Les meilleures pratiques de Cisco et Intel recommandent un accusé de réception sous 24 à 72 heures maximum.
Le triage détermine si le signalement constitue une vulnérabilité réelle, si le produit est toujours supporté, et la sévérité préliminaire. Environ 20 à 30% des signalements sont écartés comme hors périmètre (source : FIRST.org, 2024).
Analyse, qualification et scoring des vulnérabilités (CVSS)
L’analyse approfondie comprend la reproduction dans un environnement de test isolé, l’analyse de cause racine, l’identification du périmètre d’impact, et le scoring CVSS.
CVSS v3.1 et v4.0, maintenues par FIRST.org, calculent un score numérique de 0 à 10 basé sur plusieurs vecteurs : vecteur d’attaque, complexité, privilèges requis, interaction utilisateur, impact sur la confidentialité, l’intégrité et la disponibilité. La version 4.0 introduit des améliorations pour les systèmes OT/IoT (source : FIRST.org, 2023).
Le scoring doit être contextualisé pour les environnements industriels. Une vulnérabilité de déni de service scorée « moyenne » (5-7) devient critique en contexte OT où l’arrêt d’un automate industriel interrompt la production.
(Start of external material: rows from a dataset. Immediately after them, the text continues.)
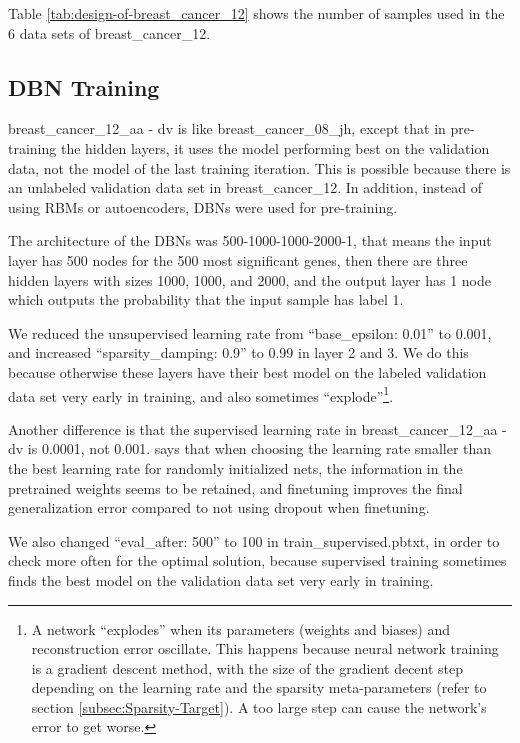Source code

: Table \ref{tab:design-of-breast_cancer_12} shows the number of samples
used in the 6 data sets of breast\_cancer\_12.

\subsection{DBN Training}

breast\_cancer\_12\_aa - dv is like breast\_cancer\_08\_jh, except
that in pre-training the hidden layers, it uses the model performing
best on the validation data, not the model of the last training iteration.
This is possible because there is an unlabeled validation data set
in breast\_cancer\_12. In addition, instead of using RBMs or autoencoders,
DBNs were used for pre-training.

The architecture of the DBNs was 500-1000-1000-2000-1, that means
the input layer has 500 nodes for the 500 most significant genes,
then there are three hidden layers with sizes 1000, 1000, and 2000,
and the output layer has 1 node which outputs the probability that
the input sample has label 1.

We reduced the unsupervised learning rate from ``base\_epsilon: 0.01''
to 0.001, and increased ``sparsity\_damping: 0.9'' to 0.99 in layer
2 and 3. We do this because otherwise these layers have their best
model on the labeled validation data set very early in training, and
also sometimes ``explode''\footnote{A network ``explodes'' when its parameters (weights and biases)
and reconstruction error oscillate. This happens because neural network
training is a gradient descent method, with the size of the gradient
decent step depending on the learning rate and the sparsity meta-parameters
(refer to section \ref{subsec:Sparsity-Target}). A too large step
can cause the network's error to get worse.}.

Another difference is that the supervised learning rate in breast\_cancer\_12\_aa
- dv is 0.0001, not 0.001. \cite{SrivastavaSalakhutdinov2014} says
that when choosing the learning rate smaller than the best learning
rate for randomly initialized nets, the information in the pretrained
weights seems to be retained, and finetuning improves the final generalization
error compared to not using dropout when finetuning.

We also changed ``eval\_after: 500'' to 100 in train\_supervised.pbtxt,
in order to check more often for the optimal solution, because supervised
training sometimes finds the best model on the validation data set
very early in training.

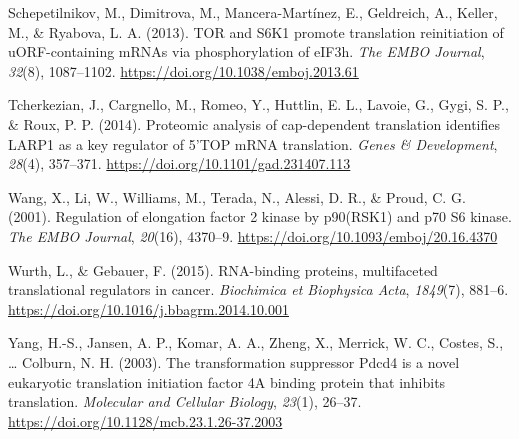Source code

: \documentclass[12pt,openany]{book}
\begin{document}
\hypertarget{ref-Schepetilnikov2013}{}
Schepetilnikov, M., Dimitrova, M., Mancera-Martínez, E., Geldreich, A.,
Keller, M., \& Ryabova, L. A. (2013). TOR and S6K1 promote translation
reinitiation of uORF-containing mRNAs via phosphorylation of eIF3h.
\emph{The EMBO Journal}, \emph{32}(8), 1087--1102.
\url{https://doi.org/10.1038/emboj.2013.61}

\hypertarget{ref-Tcherkezian2014}{}
Tcherkezian, J., Cargnello, M., Romeo, Y., Huttlin, E. L., Lavoie, G.,
Gygi, S. P., \& Roux, P. P. (2014). Proteomic analysis of cap-dependent
translation identifies LARP1 as a key regulator of 5'TOP mRNA
translation. \emph{Genes \& Development}, \emph{28}(4), 357--371.
\url{https://doi.org/10.1101/gad.231407.113}

\hypertarget{ref-Wang2001}{}
Wang, X., Li, W., Williams, M., Terada, N., Alessi, D. R., \& Proud, C.
G. (2001). Regulation of elongation factor 2 kinase by p90(RSK1) and p70
S6 kinase. \emph{The EMBO Journal}, \emph{20}(16), 4370--9.
\url{https://doi.org/10.1093/emboj/20.16.4370}

\hypertarget{ref-Wurth2015}{}
Wurth, L., \& Gebauer, F. (2015). RNA-binding proteins, multifaceted
translational regulators in cancer. \emph{Biochimica et Biophysica
Acta}, \emph{1849}(7), 881--6.
\url{https://doi.org/10.1016/j.bbagrm.2014.10.001}

\hypertarget{ref-Yang2003}{}
Yang, H.-S., Jansen, A. P., Komar, A. A., Zheng, X., Merrick, W. C.,
Costes, S., \ldots{} Colburn, N. H. (2003). The transformation
suppressor Pdcd4 is a novel eukaryotic translation initiation factor 4A
binding protein that inhibits translation. \emph{Molecular and Cellular
Biology}, \emph{23}(1), 26--37.
\url{https://doi.org/10.1128/mcb.23.1.26-37.2003}
\end{document}
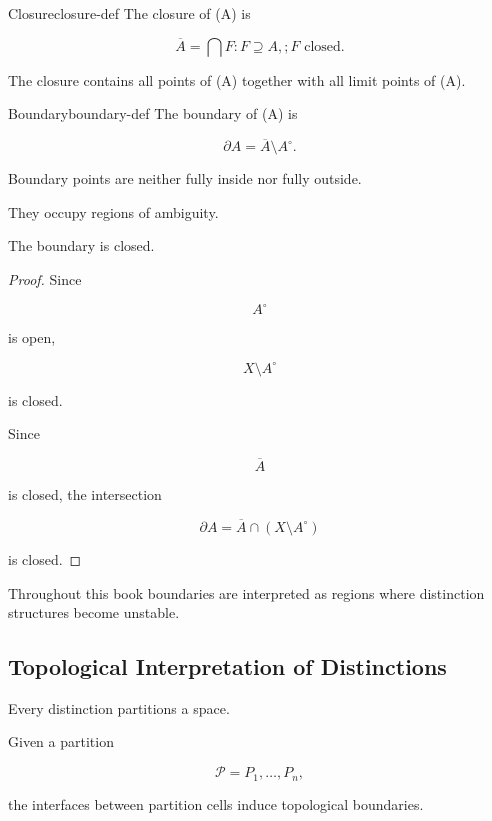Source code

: \documentclass[12pt,twoside,openright]{book}
\newenvironment{prop}
{\begin{proposition}{}{}}
{\end{proposition}}
\begin{document}
\begin{definition}{Closure}{closure-def}
The closure of (A) is

\[
\overline A
=

\bigcap
{F:F\supseteq A,;F\text{ closed}}.
\]
\end{definition}

The closure contains all points of (A) together with all
limit points of (A).

\begin{definition}{Boundary}{boundary-def}
The boundary of (A) is

\[
\partial A
=

\overline A
\setminus
A^\circ.
\]
\end{definition}

Boundary points are neither fully inside nor fully
outside.

They occupy regions of ambiguity.

\begin{prop}
The boundary is closed.
\end{prop}

\begin{proof}
Since

\[
A^\circ
\]

is open,

\[
X\setminus A^\circ
\]

is closed.

Since

\[
\overline A
\]

is closed, the intersection

\[
\partial A
=

\overline A
\cap
(X\setminus A^\circ)
\]

is closed.
\end{proof}

Throughout this book boundaries are interpreted as regions
where distinction structures become unstable.

\subsection{Topological Interpretation of Distinctions}

Every distinction partitions a space.

Given a partition

\[
\mathcal P
=

{P_1,\ldots,P_n},
\]

the interfaces between partition cells induce
topological boundaries.
\end{document}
Le référentiel ISA/IEC 62443 recommande d’ajuster les scores selon les conséquences sur les processus industriels (source : ISA, 2018).
Coordination de la remédiation et publication des avis
La coordination orchestre la collaboration entre équipes pour transformer l’analyse en correctif déployable. Pour les vulnérabilités de composants tiers, le PSIRT coordonne avec les fournisseurs upstream.
La complexité de la supply chain amplifie ce défi. Une application web intègre en moyenne 203 bibliothèques open source selon Sonatype 2024, chacune pouvant contenir des vulnérabilités (source : Sonatype, 2024).
La publication des avis intervient selon la chronologie négociée. Un avis complet contient : identifiant CVE, score CVSS, liste des produits affectés, impact potentiel, vecteur d’attaque, correctifs disponibles, mesures de contournement, reconnaissance du chercheur, et historique de révision.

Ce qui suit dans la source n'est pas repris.